Since I filled up my writing notebook yesterday, on day 4 of the TCRWP Reading Institute I transitioned into 21st century note taking and brought my computer. Although I know this new style of recording will save me the hassle of retyping my notes (yes, I did that) I am a little sad to leave my old school method behind.
Here are the highlights of my day:
I began the day in a session titled Informal Conversations Supporting Change in the Teaching of Reading. Here we were given some great suggestions on how to start small and celebrate success. My favorite suggestion was the idea of starting study groups with other teachers in your school. The facilitator shared that the size of the group is not important. Just 2 teachers who are interested in a topic can get together to form a group. I also like that she suggested that the group be short lived (meet 3 times). If the study is interesting you can always extend the group but if it is not working then you can move on.

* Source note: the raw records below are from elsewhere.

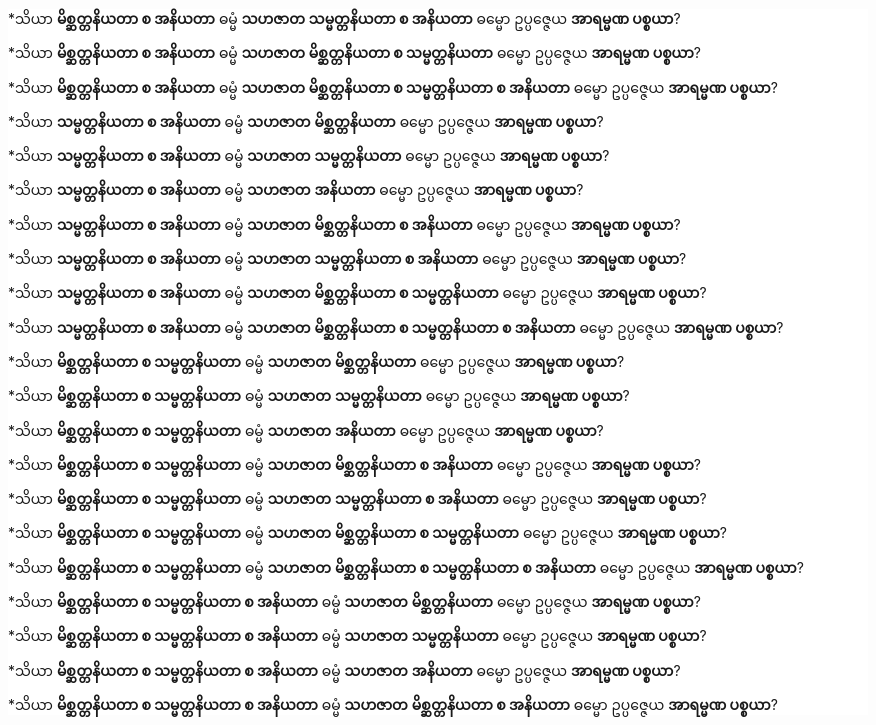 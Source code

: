    *သိယာ **မိစ္ဆတ္တနိယတာ စ အနိယတာ** ဓမ္မံ **သဟဇာတ** **သမ္မတ္တနိယတာ စ အနိယတာ** ဓမ္မော ဥပ္ပဇ္ဇေယ **အာရမ္မဏ ပစ္စယာ**?

   *သိယာ **မိစ္ဆတ္တနိယတာ စ အနိယတာ** ဓမ္မံ **သဟဇာတ** **မိစ္ဆတ္တနိယတာ စ သမ္မတ္တနိယတာ** ဓမ္မော ဥပ္ပဇ္ဇေယ **အာရမ္မဏ ပစ္စယာ**?

   *သိယာ **မိစ္ဆတ္တနိယတာ စ အနိယတာ** ဓမ္မံ **သဟဇာတ** **မိစ္ဆတ္တနိယတာ စ သမ္မတ္တနိယတာ စ အနိယတာ** ဓမ္မော ဥပ္ပဇ္ဇေယ **အာရမ္မဏ ပစ္စယာ**?

   *သိယာ **သမ္မတ္တနိယတာ စ အနိယတာ** ဓမ္မံ **သဟဇာတ** **မိစ္ဆတ္တနိယတာ** ဓမ္မော ဥပ္ပဇ္ဇေယ **အာရမ္မဏ ပစ္စယာ**?

   *သိယာ **သမ္မတ္တနိယတာ စ အနိယတာ** ဓမ္မံ **သဟဇာတ** **သမ္မတ္တနိယတာ** ဓမ္မော ဥပ္ပဇ္ဇေယ **အာရမ္မဏ ပစ္စယာ**?

   *သိယာ **သမ္မတ္တနိယတာ စ အနိယတာ** ဓမ္မံ **သဟဇာတ** **အနိယတာ** ဓမ္မော ဥပ္ပဇ္ဇေယ **အာရမ္မဏ ပစ္စယာ**?

   *သိယာ **သမ္မတ္တနိယတာ စ အနိယတာ** ဓမ္မံ **သဟဇာတ** **မိစ္ဆတ္တနိယတာ စ အနိယတာ** ဓမ္မော ဥပ္ပဇ္ဇေယ **အာရမ္မဏ ပစ္စယာ**?

   *သိယာ **သမ္မတ္တနိယတာ စ အနိယတာ** ဓမ္မံ **သဟဇာတ** **သမ္မတ္တနိယတာ စ အနိယတာ** ဓမ္မော ဥပ္ပဇ္ဇေယ **အာရမ္မဏ ပစ္စယာ**?

   *သိယာ **သမ္မတ္တနိယတာ စ အနိယတာ** ဓမ္မံ **သဟဇာတ** **မိစ္ဆတ္တနိယတာ စ သမ္မတ္တနိယတာ** ဓမ္မော ဥပ္ပဇ္ဇေယ **အာရမ္မဏ ပစ္စယာ**?

   *သိယာ **သမ္မတ္တနိယတာ စ အနိယတာ** ဓမ္မံ **သဟဇာတ** **မိစ္ဆတ္တနိယတာ စ သမ္မတ္တနိယတာ စ အနိယတာ** ဓမ္မော ဥပ္ပဇ္ဇေယ **အာရမ္မဏ ပစ္စယာ**?

   *သိယာ **မိစ္ဆတ္တနိယတာ စ သမ္မတ္တနိယတာ** ဓမ္မံ **သဟဇာတ** **မိစ္ဆတ္တနိယတာ** ဓမ္မော ဥပ္ပဇ္ဇေယ **အာရမ္မဏ ပစ္စယာ**?

   *သိယာ **မိစ္ဆတ္တနိယတာ စ သမ္မတ္တနိယတာ** ဓမ္မံ **သဟဇာတ** **သမ္မတ္တနိယတာ** ဓမ္မော ဥပ္ပဇ္ဇေယ **အာရမ္မဏ ပစ္စယာ**?

   *သိယာ **မိစ္ဆတ္တနိယတာ စ သမ္မတ္တနိယတာ** ဓမ္မံ **သဟဇာတ** **အနိယတာ** ဓမ္မော ဥပ္ပဇ္ဇေယ **အာရမ္မဏ ပစ္စယာ**?

   *သိယာ **မိစ္ဆတ္တနိယတာ စ သမ္မတ္တနိယတာ** ဓမ္မံ **သဟဇာတ** **မိစ္ဆတ္တနိယတာ စ အနိယတာ** ဓမ္မော ဥပ္ပဇ္ဇေယ **အာရမ္မဏ ပစ္စယာ**?

   *သိယာ **မိစ္ဆတ္တနိယတာ စ သမ္မတ္တနိယတာ** ဓမ္မံ **သဟဇာတ** **သမ္မတ္တနိယတာ စ အနိယတာ** ဓမ္မော ဥပ္ပဇ္ဇေယ **အာရမ္မဏ ပစ္စယာ**?

   *သိယာ **မိစ္ဆတ္တနိယတာ စ သမ္မတ္တနိယတာ** ဓမ္မံ **သဟဇာတ** **မိစ္ဆတ္တနိယတာ စ သမ္မတ္တနိယတာ** ဓမ္မော ဥပ္ပဇ္ဇေယ **အာရမ္မဏ ပစ္စယာ**?

   *သိယာ **မိစ္ဆတ္တနိယတာ စ သမ္မတ္တနိယတာ** ဓမ္မံ **သဟဇာတ** **မိစ္ဆတ္တနိယတာ စ သမ္မတ္တနိယတာ စ အနိယတာ** ဓမ္မော ဥပ္ပဇ္ဇေယ **အာရမ္မဏ ပစ္စယာ**?

   *သိယာ **မိစ္ဆတ္တနိယတာ စ သမ္မတ္တနိယတာ စ အနိယတာ** ဓမ္မံ **သဟဇာတ** **မိစ္ဆတ္တနိယတာ** ဓမ္မော ဥပ္ပဇ္ဇေယ **အာရမ္မဏ ပစ္စယာ**?

   *သိယာ **မိစ္ဆတ္တနိယတာ စ သမ္မတ္တနိယတာ စ အနိယတာ** ဓမ္မံ **သဟဇာတ** **သမ္မတ္တနိယတာ** ဓမ္မော ဥပ္ပဇ္ဇေယ **အာရမ္မဏ ပစ္စယာ**?

   *သိယာ **မိစ္ဆတ္တနိယတာ စ သမ္မတ္တနိယတာ စ အနိယတာ** ဓမ္မံ **သဟဇာတ** **အနိယတာ** ဓမ္မော ဥပ္ပဇ္ဇေယ **အာရမ္မဏ ပစ္စယာ**?

   *သိယာ **မိစ္ဆတ္တနိယတာ စ သမ္မတ္တနိယတာ စ အနိယတာ** ဓမ္မံ **သဟဇာတ** **မိစ္ဆတ္တနိယတာ စ အနိယတာ** ဓမ္မော ဥပ္ပဇ္ဇေယ **အာရမ္မဏ ပစ္စယာ**?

In Interpretation Book Clubs we practiced a write around (see picture). Write arounds can be done before reading a book to active prior knowledge and engagement, during reading to help readers form theories about the book, or after reading to work on interpretation. The goal of the write around is to use nonfiction to help interpret the text. The supplies we used to do this work were nonfiction pictures from the time period of the text, markers, and a slice of large white paper. This activity would be done during interactive read aloud time not reading workshop.
Here are the steps for a write around you could present to a class:
- Look at the photographs and jot all you see and notice.
- Zoom in on 1/4 of the illustration, what are you noticing about just that part?
- Rotate to another chart paper. What have other readers noticed that you can respond to?
- “I agree with…”
- “I disagree with…”
- “One question I have is…”
At the end of the activity we were then challenged to think…”Do these images make a part of the story seem important that may not have seemed important initially? (Try to focus on themes and issues).” The discussion was rich and I felt my interpretation of the text grow as a result.
In Coming Backstage in the New K-5 Reading Series we explore text complexity in nonfiction books. Spoiler: there is a great tool in the 5th grade kit to help kids think about this! We began our activity with a discussion of needed improvements in reading instruction with nonfiction texts. The list was long!
My favorite thought was we need to stop the bad habit of letting kids read nonfiction with a pen in hand. Why? This encourages copying which is not doing any good. What can we do instead? Encourage readers to read more of the text and then STOP, look back over what was read, and THINK before writing or talking. Text structures can be used to help students organize their thoughts.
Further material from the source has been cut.